Maryland was apportioned eight seats in the U.S. House of Representatives after the 2020 census, the same number it received after the 2010 census. This map will take effect for Maryland’s 2022 congressional elections.
The state Senate approved the revised congressional district boundaries 30-13 with all votes in favor by Democrats and all votes opposed by Republicans on March 29. The House of Delegates approved the revised map on March 30 by a vote of 94-41 with votes in favor by Democrats and 40 Republicans and one Democrat voting “no.”
After Gov. Hogan signed the maps, Greg Giroux at Bloomberg Government wrote, “The new map will continue to favor Democrats in seven of eight districts while restoring a strongly Republican district for Rep.
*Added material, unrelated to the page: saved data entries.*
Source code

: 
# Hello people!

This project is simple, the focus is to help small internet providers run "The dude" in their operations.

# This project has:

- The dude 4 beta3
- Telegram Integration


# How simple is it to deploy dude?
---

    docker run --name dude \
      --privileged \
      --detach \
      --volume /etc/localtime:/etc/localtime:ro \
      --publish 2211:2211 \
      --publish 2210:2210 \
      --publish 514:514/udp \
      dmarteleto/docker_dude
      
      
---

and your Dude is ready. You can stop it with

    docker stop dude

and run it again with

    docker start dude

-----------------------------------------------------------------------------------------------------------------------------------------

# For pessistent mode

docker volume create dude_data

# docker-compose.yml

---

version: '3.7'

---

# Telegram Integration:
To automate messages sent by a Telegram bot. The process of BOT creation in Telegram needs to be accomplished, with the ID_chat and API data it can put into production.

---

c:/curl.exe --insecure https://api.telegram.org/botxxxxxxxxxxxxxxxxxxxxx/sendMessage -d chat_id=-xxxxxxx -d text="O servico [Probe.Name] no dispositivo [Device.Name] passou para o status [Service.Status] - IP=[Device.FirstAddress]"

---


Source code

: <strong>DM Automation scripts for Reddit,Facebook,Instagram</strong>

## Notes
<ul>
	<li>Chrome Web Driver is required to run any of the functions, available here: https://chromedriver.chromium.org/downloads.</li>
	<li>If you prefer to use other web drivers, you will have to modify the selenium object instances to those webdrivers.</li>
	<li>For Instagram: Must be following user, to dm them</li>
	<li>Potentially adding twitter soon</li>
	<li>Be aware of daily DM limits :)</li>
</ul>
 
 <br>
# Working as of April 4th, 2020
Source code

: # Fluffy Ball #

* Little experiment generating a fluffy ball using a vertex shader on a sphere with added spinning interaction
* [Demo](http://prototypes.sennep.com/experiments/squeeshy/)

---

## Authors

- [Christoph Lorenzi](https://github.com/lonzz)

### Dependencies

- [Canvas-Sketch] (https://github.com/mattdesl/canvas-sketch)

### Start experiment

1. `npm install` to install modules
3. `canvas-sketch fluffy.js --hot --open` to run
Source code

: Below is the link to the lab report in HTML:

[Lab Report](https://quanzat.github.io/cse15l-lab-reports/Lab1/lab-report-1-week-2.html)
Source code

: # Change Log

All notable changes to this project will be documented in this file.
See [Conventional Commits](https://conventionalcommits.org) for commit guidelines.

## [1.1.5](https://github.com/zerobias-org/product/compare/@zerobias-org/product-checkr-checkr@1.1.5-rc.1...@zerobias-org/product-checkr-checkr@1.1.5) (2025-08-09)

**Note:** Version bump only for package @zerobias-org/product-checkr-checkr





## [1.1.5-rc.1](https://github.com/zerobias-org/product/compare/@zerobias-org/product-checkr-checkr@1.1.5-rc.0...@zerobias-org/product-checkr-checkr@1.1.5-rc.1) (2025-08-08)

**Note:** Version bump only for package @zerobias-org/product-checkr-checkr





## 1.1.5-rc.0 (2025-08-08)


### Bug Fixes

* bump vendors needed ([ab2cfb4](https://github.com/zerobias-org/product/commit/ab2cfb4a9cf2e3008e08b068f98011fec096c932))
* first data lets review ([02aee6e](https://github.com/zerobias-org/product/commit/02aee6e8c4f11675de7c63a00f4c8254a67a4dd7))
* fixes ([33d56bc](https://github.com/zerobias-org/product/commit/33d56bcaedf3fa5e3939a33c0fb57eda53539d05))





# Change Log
Andy Harris (R)….The new map replaces a more aggressive Democratic proposal that the legislature enacted in December over Hogan’s veto. That map created seven safe Democratic districts and converted Harris’ eastern 1st District into a swing district, raising the possibility Democrats could win all eight districts. Democrats won seven of eight districts in the past decade of House elections.”
After signing the revised map, Gov. Hogan said, “When these maps came out in December, I said they were unconstitutional and violated the law. The courts agreed, described it as extreme partisan gerrymandering, and a clear violation of the Constitution, ordered the legislature to go back and draw new maps, which they did. Now they weren’t, in my opinion, as good as the ones drawn by the citizen commission, and we shouldn’t have wasted so much time—but they are a huge improvement.” After Gov. Hogan announced he would sign the revised district boundaries, Frosh released a statement which said, in part, “We are pleased Governor Hogan has agreed to sign the proposed congressional redistricting map approved by the General Assembly. This map, like the one previously passed by the General Assembly, is constitutional and fair. Both sides have agreed to dismiss their appeals, and our state can move forward to the primary election.”
As of April 5, 39 states have adopted congressional district maps. Four states have not yet adopted congressional redistricting plans after the 2020 census, and New York’s maps were overturned by court action. Six states were apportioned one U.S. House district, so no congressional redistricting is required.
Congressional redistricting has been completed for 365 of the 435 seats (83.9%) in the U.S. House of Representatives.